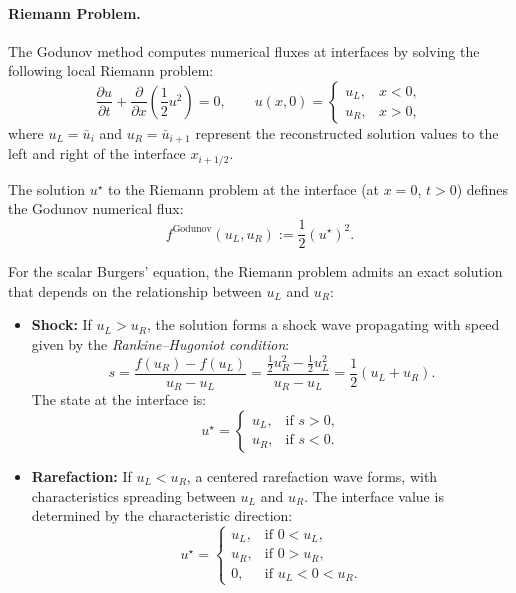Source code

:\paragraph{Riemann Problem.} The Godunov method computes numerical fluxes at interfaces by solving the following local Riemann problem:
\begin{equation}
\frac{\partial u}{\partial t} + \frac{\partial}{\partial x}\left( \frac{1}{2} u^2 \right) = 0,
\qquad
u(x,0) = 
\begin{cases}
u_L, & x < 0, \\
u_R, & x > 0,
\end{cases}
\label{eq:burgers_riemann}
\end{equation}
where \( u_L = \bar{u}_i \) and \( u_R = \bar{u}_{i+1} \) represent the reconstructed solution values to the left and right of the interface \( x_{i+1/2} \).

The solution \( u^\star \) to the Riemann problem at the interface (at \( x = 0 \), \( t > 0 \)) defines the Godunov numerical flux:
\begin{equation}
f^{\text{Godunov}}(u_L, u_R) := \frac{1}{2}(u^\star)^2.
\end{equation}

For the scalar Burgers' equation, the Riemann problem admits an exact solution that depends on the relationship between \( u_L \) and \( u_R \):

\begin{itemize}
    \item \textbf{Shock:} If \( u_L > u_R \), the solution forms a shock wave propagating with speed given by the \emph{Rankine--Hugoniot condition}:
    \[
    s = \frac{f(u_R) - f(u_L)}{u_R - u_L} 
    = \frac{\frac{1}{2}u_R^2 - \frac{1}{2}u_L^2}{u_R - u_L}
    = \frac{1}{2}(u_L + u_R).
    \]
    The state at the interface is:
    \[
    u^\star = 
    \begin{cases}
    u_L, & \text{if } s > 0, \\
    u_R, & \text{if } s < 0.
    \end{cases}
    \]

    \item \textbf{Rarefaction:} If \( u_L < u_R \), a centered rarefaction wave forms, with characteristics spreading between \( u_L \) and \( u_R \). The interface value is determined by the characteristic direction:
    \[
    u^\star = 
    \begin{cases}
    u_L, & \text{if } 0 < u_L, \\
    u_R, & \text{if } 0 > u_R, \\
    0,   & \text{if } u_L < 0 < u_R.
    \end{cases}
    \]
\end{itemize}

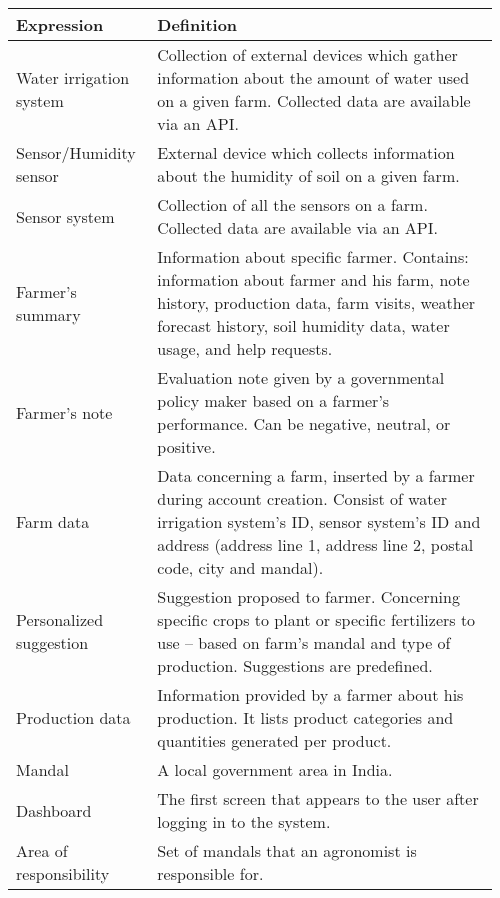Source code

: \begin{center}
\begin{longtable}{@{}p{0.28\linewidth} p{0.68\linewidth}@{}}
		\toprule
		\textbf{Expression}     & \textbf{Definition}\\
		\midrule
		Water irrigation system & Collection of external devices which gather information about the amount of water used on a given farm. Collected data are available via an API. \\
        Sensor/Humidity sensor & External device which collects information about the humidity of soil on a given farm.\\
        Sensor system           & Collection of all the sensors on a farm. Collected data are available via an API.\\
        Farmer's summary        & Information about specific farmer. Contains: information about farmer and his farm, note history, production data, farm visits, weather forecast history, soil humidity data, water usage, and help requests.\\
        Farmer's note           & Evaluation note given by a governmental policy maker based on a farmer's performance. Can be negative, neutral, or positive.\\
        Farm data               & Data concerning a farm, inserted by a farmer during account creation. Consist of water irrigation system’s ID, sensor system’s ID and address (address line 1, address line 2, postal code, city and mandal).\\
        Personalized suggestion & Suggestion proposed to farmer. Concerning specific crops to plant or specific fertilizers to use – based on farm's mandal and type of production. Suggestions are predefined.\\
        Production data         & Information provided by a farmer about his production. It lists product categories and quantities generated per product.\\
        Mandal                  & A local government area in India.\\
        Dashboard               & The first screen that appears to the user after logging in to the system.\\
        Area of responsibility  & Set of mandals that an agronomist is responsible for.\\

\end{longtable}
\end{center}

*Problem to solve*
Report how many lines of the listing above include the word "data". Say nothing but the number.

*Written reply*
5